## Material for this task

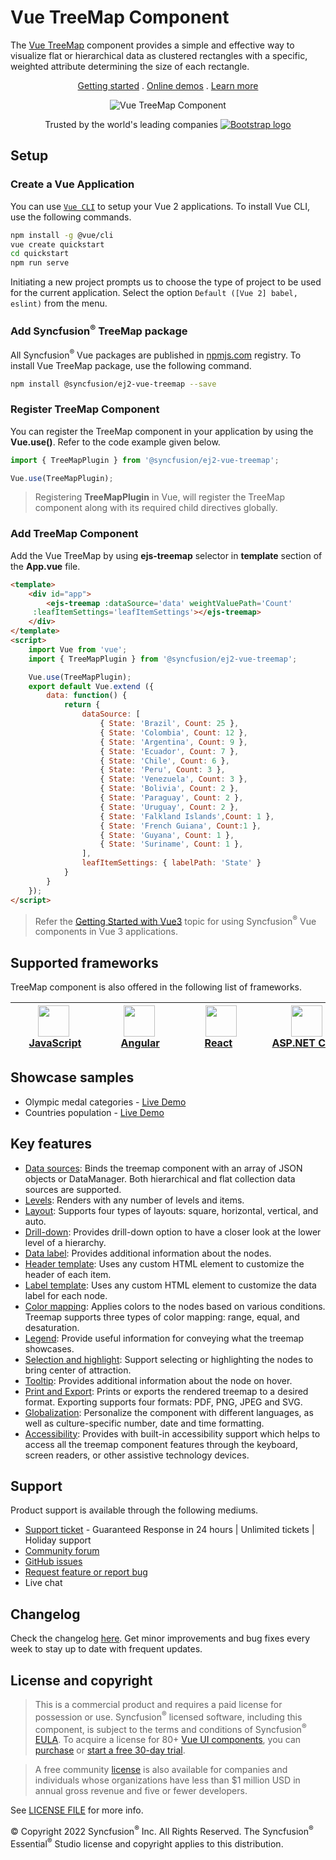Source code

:# Vue TreeMap Component

The [Vue TreeMap](https://www.syncfusion.com/vue-components/vue-treemap?utm_source=npm&utm_medium=listing&utm_campaign=vue-treemap-npm) component provides a simple and effective way to visualize flat or hierarchical data as clustered rectangles with a specific, weighted attribute determining the size of each rectangle.

<p align="center">
    <a href="https://ej2.syncfusion.com/vue/documentation/treemap/getting-started/?utm_source=npm&utm_medium=listing&utm_campaign=vue-treemap-npm">Getting started</a> . 
    <a href="https://ej2.syncfusion.com/vue/demos/?utm_source=npm&utm_medium=listing&utm_campaign=vue-treemap-npm#/bootstrap5/treemap/default.html">Online demos</a> . 
    <a href="https://www.syncfusion.com/vue-components/vue-treemap?utm_source=npm&utm_medium=listing&utm_campaign=vue-treemap-npm">Learn more</a>
</p>

<p align="center">
    <img src="https://raw.githubusercontent.com/SyncfusionExamples/nuget-img/master/vue/vue-treemap.png" alt="Vue TreeMap Component">
</a>

<p align="center">
Trusted by the world's leading companies
  <a href="https://www.syncfusion.com">
    <img src="https://raw.githubusercontent.com/SyncfusionExamples/nuget-img/master/syncfusion/syncfusion-trusted-companies.webp" alt="Bootstrap logo">
  </a>
</p>

## Setup

### Create a Vue Application

You can use [`Vue CLI`](https://github.com/vuejs/vue-cli) to setup your Vue 2 applications. To install Vue CLI, use the following commands.

```bash
npm install -g @vue/cli
vue create quickstart
cd quickstart
npm run serve
```

Initiating a new project prompts us to choose the type of project to be used for the current application. Select the option `Default ([Vue 2] babel, eslint)` from the menu.

### Add Syncfusion<sup>®</sup> TreeMap package

All Syncfusion<sup>®</sup> Vue packages are published in [npmjs.com](https://www.npmjs.com/~syncfusionorg) registry. To install Vue TreeMap package, use the following command.

```bash
npm install @syncfusion/ej2-vue-treemap --save
```

### Register TreeMap Component

You can register the TreeMap component in your application by using the **Vue.use()**. Refer to the code example given below.

```typescript
import { TreeMapPlugin } from '@syncfusion/ej2-vue-treemap';

Vue.use(TreeMapPlugin);
```

> Registering **TreeMapPlugin** in Vue, will register the TreeMap component along with its required child directives globally.

### Add TreeMap Component

Add the Vue TreeMap by using **ejs-treemap** selector in **template** section of the **App.vue** file.

```html
<template>
    <div id="app">
        <ejs-treemap :dataSource='data' weightValuePath='Count'
     :leafItemSettings='leafItemSettings'></ejs-treemap>
    </div>
</template>
<script>
    import Vue from 'vue';
    import { TreeMapPlugin } from '@syncfusion/ej2-vue-treemap';

    Vue.use(TreeMapPlugin);
    export default Vue.extend ({
	    data: function() {
		    return {
			    dataSource: [
					{ State: 'Brazil', Count: 25 },
					{ State: 'Colombia', Count: 12 },
					{ State: 'Argentina', Count: 9 },
					{ State: 'Ecuador', Count: 7 },
					{ State: 'Chile', Count: 6 },
					{ State: 'Peru', Count: 3 },
					{ State: 'Venezuela', Count: 3 },
					{ State: 'Bolivia', Count: 2 },
					{ State: 'Paraguay', Count: 2 },
					{ State: 'Uruguay', Count: 2 },
					{ State: 'Falkland Islands',Count: 1 },
					{ State: 'French Guiana', Count:1 },
					{ State: 'Guyana', Count: 1 },
					{ State: 'Suriname', Count: 1 },
				],
				leafItemSettings: { labelPath: 'State' }
			}
		}
	});
</script>
```

> Refer the [Getting Started with Vue3](https://ej2.syncfusion.com/vue/documentation/treemap/getting-started-vue-3/) topic for using Syncfusion<sup>®</sup> Vue components in Vue 3 applications.

## Supported frameworks

TreeMap component is also offered in the following list of frameworks.

| [<img src="https://ej2.syncfusion.com/github/images/js.svg" height="50" />](https://www.syncfusion.com/javascript-ui-controls?utm_medium=listing&utm_source=github)<br/>&nbsp;&nbsp;&nbsp;&nbsp;&nbsp;[JavaScript](https://www.syncfusion.com/javascript-ui-controls?utm_medium=listing&utm_source=github)&nbsp;&nbsp;&nbsp;&nbsp; | [<img src="https://ej2.syncfusion.com/github/images/angular-new.svg"  height="50" />](https://www.syncfusion.com/angular-components/?utm_medium=listing&utm_source=github)<br/>&nbsp;&nbsp;&nbsp;&nbsp;&nbsp;&nbsp;&nbsp;[Angular](https://www.syncfusion.com/angular-components/?utm_medium=listing&utm_source=github)&nbsp;&nbsp;&nbsp;&nbsp;&nbsp;&nbsp; | [<img src="https://ej2.syncfusion.com/github/images/react.svg" height="50" />](https://www.syncfusion.com/react-ui-components?utm_medium=listing&utm_source=github)<br/>&nbsp;&nbsp;&nbsp;&nbsp;&nbsp;&nbsp;&nbsp;[React](https://www.syncfusion.com/react-ui-components?utm_medium=listing&utm_source=github)&nbsp;&nbsp;&nbsp;&nbsp;&nbsp;&nbsp;&nbsp;&nbsp;&nbsp; | [<img src="https://ej2.syncfusion.com/github/images/netcore.svg" height="50" />](https://www.syncfusion.com/aspnet-core-ui-controls?utm_medium=listing&utm_source=github)<br/>&nbsp;&nbsp;[ASP.NET&nbsp;Core](https://www.syncfusion.com/aspnet-core-ui-controls?utm_medium=listing&utm_source=github)&nbsp;&nbsp; | [<img src="https://ej2.syncfusion.com/github/images/netmvc.svg" height="50" />](https://www.syncfusion.com/aspnet-mvc-ui-controls?utm_medium=listing&utm_source=github)<br/>&nbsp;&nbsp;[ASP.NET&nbsp;MVC](https://www.syncfusion.com/aspnet-mvc-ui-controls?utm_medium=listing&utm_source=github)&nbsp;&nbsp; | 
| :-----: | :-----: | :-----: | :-----: | :-----: |

## Showcase samples

* Olympic medal categories - [Live Demo](https://ej2.syncfusion.com/vue/demos/#/material/treemap/customization.html)
* Countries population - [Live Demo](https://ej2.syncfusion.com/vue/demos/#/material/treemap/drilldown.html)

## Key features

* [Data sources](https://ej2.syncfusion.com/vue/documentation/treemap/data-binding/?utm_source=npm&utm_campaign=vue-treemap-npm): Binds the treemap component with an array of JSON objects or DataManager. Both hierarchical and flat collection data sources are supported.
* [Levels](https://ej2.syncfusion.com/vue/documentation/treemap/levels/?utm_source=npm&utm_campaign=vue-treemap-npm): Renders with any number of levels and items.
* [Layout](https://ej2.syncfusion.com/vue/documentation/treemap/layout/?utm_source=npm&utm_campaign=vue-treemap-npm): Supports four types of layouts: square, horizontal, vertical, and auto.
* [Drill-down](https://ej2.syncfusion.com/vue/documentation/treemap/drilldown/?utm_source=npm&utm_campaign=vue-treemap-npm): Provides drill-down option to have a closer look at the lower level of a hierarchy.
* [Data label](https://ej2.syncfusion.com/vue/documentation/treemap/data-label/?utm_source=npm&utm_campaign=vue-treemap-npm): Provides additional information about the nodes.
* [Header template](https://ej2.syncfusion.com/vue/documentation/treemap/levels/?utm_source=npm&utm_campaign=vue-treemap-npm#header-template-and-position): Uses any custom HTML element to customize the header of each item.
* [Label template](https://ej2.syncfusion.com/vue/documentation/treemap/data-label/?utm_source=npm&utm_campaign=vue-treemap-npm#template): Uses any custom HTML element to customize the data label for each node.
* [Color mapping](https://ej2.syncfusion.com/vue/documentation/treemap/color-mapping/?utm_source=npm&utm_campaign=vue-treemap-npm): Applies colors to the nodes based on various conditions. Treemap supports three types of color mapping: range, equal, and desaturation.
* [Legend](https://ej2.syncfusion.com/vue/documentation/treemap/legend/?utm_source=npm&utm_campaign=vue-treemap-npm): Provide useful information for conveying what the treemap showcases. 
* [Selection and highlight](https://ej2.syncfusion.com/vue/documentation/treemap/selection-and-highlight/?utm_source=npm&utm_campaign=vue-treemap-npm): Support selecting or highlighting the nodes to bring center of attraction.
* [Tooltip](https://ej2.syncfusion.com/vue/documentation/treemap/tooltip/?utm_source=npm&utm_campaign=vue-treemap-npm): Provides additional information about the node on hover.
* [Print and Export](https://ej2.syncfusion.com/vue/documentation/treemap/print-and-export/?utm_source=npm&utm_campaign=vue-treemap-npm): Prints or exports the rendered treemap to a desired format. Exporting supports four formats: PDF, PNG, JPEG and SVG.
* [Globalization](https://ej2.syncfusion.com/vue/documentation/treemap/internationalization/?utm_source=npm&utm_medium=listing&utm_campaign=vue-treemap-npm): Personalize the   component with different languages, as well as culture-specific number, date and time formatting.
* [Accessibility](https://ej2.syncfusion.com/vue/documentation/treemap/accessibility/?utm_source=npm&utm_medium=listing&utm_campaign=vue-treemap-npm): Provides with built-in accessibility support which helps to access all the treemap component features through the keyboard, screen readers, or other assistive technology devices.

## Support

Product support is available through the following mediums.

* [Support ticket](https://support.syncfusion.com/support/tickets/create) - Guaranteed Response in 24 hours | Unlimited tickets | Holiday support
* [Community forum](https://www.syncfusion.com/forums/vue?utm_source=npm&utm_medium=listing&utm_campaign=vue-treemap-npm)
* [GitHub issues](https://github.com/syncfusion/ej2-vue-ui-components/issues/new)
* [Request feature or report bug](https://www.syncfusion.com/feedback/vue?utm_source=npm&utm_medium=listing&utm_campaign=vue-treemap-npm)
* Live chat

## Changelog

Check the changelog [here](https://github.com/syncfusion/ej2-vue-ui-components/blob/master/components/treemap/CHANGELOG.md?utm_source=npm&utm_campaign=vue-treemap-npm). Get minor improvements and bug fixes every week to stay up to date with frequent updates.

## License and copyright

> This is a commercial product and requires a paid license for possession or use. Syncfusion<sup>®</sup> licensed software, including this component, is subject to the terms and conditions of Syncfusion<sup>®</sup> [EULA](https://www.syncfusion.com/eula/es/). To acquire a license for 80+ [Vue UI components](https://www.syncfusion.com/vue-components), you can [purchase](https://www.syncfusion.com/sales/products) or [start a free 30-day trial](https://www.syncfusion.com/account/manage-trials/start-trials).

> A free community [license](https://www.syncfusion.com/products/communitylicense) is also available for companies and individuals whose organizations have less than $1 million USD in annual gross revenue and five or fewer developers.

See [LICENSE FILE](https://github.com/syncfusion/ej2-vue-ui-components/blob/master/components/treemap/license?utm_source=npm&utm_campaign=vue-treemap-npm) for more info.

&copy; Copyright 2022 Syncfusion<sup>®</sup> Inc. All Rights Reserved. The Syncfusion<sup>®</sup> Essential<sup>®</sup> Studio license and copyright applies to this distribution.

## Task description
Look through the listing, and copy each line that contains the word "copyright".

## Task solution
## License and copyright
&copy; Copyright 2022 Syncfusion<sup>®</sup> Inc. All Rights Reserved. The Syncfusion<sup>®</sup> Essential<sup>®</sup> Studio license and copyright applies to this distribution.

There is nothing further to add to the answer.